This invention relates to the art of geophysical prospecting in general, to the art of radioactivity well logging in particular, and more particularly to a method for determining the true absorption cross section for small quantities of water.
It is known in the art to irradiate the formations for a period of time sufficient to activate an appreciable number of nuclei of material in the formations, thereby rendering the material artifically radioactive, and at an interval of time following the cessation of the radiation to measure the artificial radioactivity. In U.S. Pat. No. 3,379,882, issued to A. H. Youmans and assigned to the assignee of the present invention, there is described one system for radioactivity well logging wherein the formations are irradiated with neutrons from a periodically varying source operating at a repetition rate of the order of magnitude of hundreds or thousands of cycles per second, being thus alternately on and off for periods of hundreds of microseconds. A detector is synchronized with the source to measure returning radiations while the source is off. Such an instrument is used for measuring the absorption cross section (.SIGMA.) of the material surrounding the source and detector. The absorption cross section is a measure of the rate at which thermal neutrons are captured in the material surrounding the instrument.
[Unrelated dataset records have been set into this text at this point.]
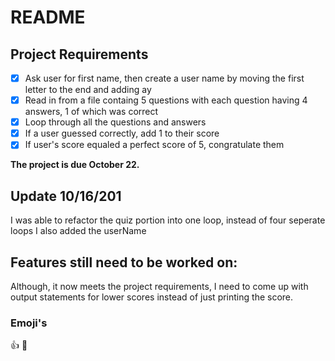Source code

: # README

## Project Requirements

- [x] Ask user for first name, then create a user name by moving the first letter to the end and adding ay
- [x] Read in from a file containg 5 questions with each question having 4 answers, 1 of which was correct
- [x] Loop through all the questions and answers
- [x] If a user guessed correctly, add 1 to their score
- [x] If user's score equaled a perfect score of 5, congratulate them

**The project is due October 22.**

## Update 10/16/201
I was able to refactor the quiz portion into one loop, instead of four seperate loops
I also added the userName  

## Features still need to be worked on:
Although, it now meets the project requirements, I need to come up with output statements for lower scores instead of just printing the score.

### Emoji's

:thumbsup: :triumph:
One use for the above described system has been in log-inject-log. As described in U.S. Pat. No. 3,558,888, issued to A. H. Youmans and assigned to the assignee of the present application, such a logging method can comprise injecting into a subsurface earth formation a fluid having a preselected thermal neutron absorption cross section. Log-inject-log allows one to detect where the fluid is going for the first few feet of formation where the fluid is injected. The solution used by this method is made up by combining with water a known amount of sodium-cloride to provide a salt-water solution for which can be calculated the absorption cross section. It is not unknown to be required to mix more than one quantity of such injection fluid and further it is not uncommon for the absorption cross section to differ slightly from one mixture to the next. One means of controlling the quality of injection fluid would be to measure the absorption cross section of each mixture to determine that the absorption cross sections are constant throughout all the mixtures.
A related problem is encountered in that it has proven to be extremely difficult in the prior art to measure the absorption cross section of very small fluid samples. This difficulty is based on two facts. The absorption cross section of fluids is not based solely on the salinity of the fluid. Impurities, such as trace amounts of boron, can significantly alter the absorption cross section making a measurement unreliable. A second difficulty in determining the absorption cross section of small fluid samples is that there are unique diffusion effects which will alter the neutron decay rate. These diffusion effects will cause to be measured a modified decay rate which is not exactly the true absorption cross section of the fluid samples particularly where small quantities are involved.
These and other disadvantages are overcome with the present invention by providing a method and apparatus for determining the true absorption cross section of small fluid samples based on a unique relationship of various fluid samples as long as the water concentrations of the samples are maintained relative constant.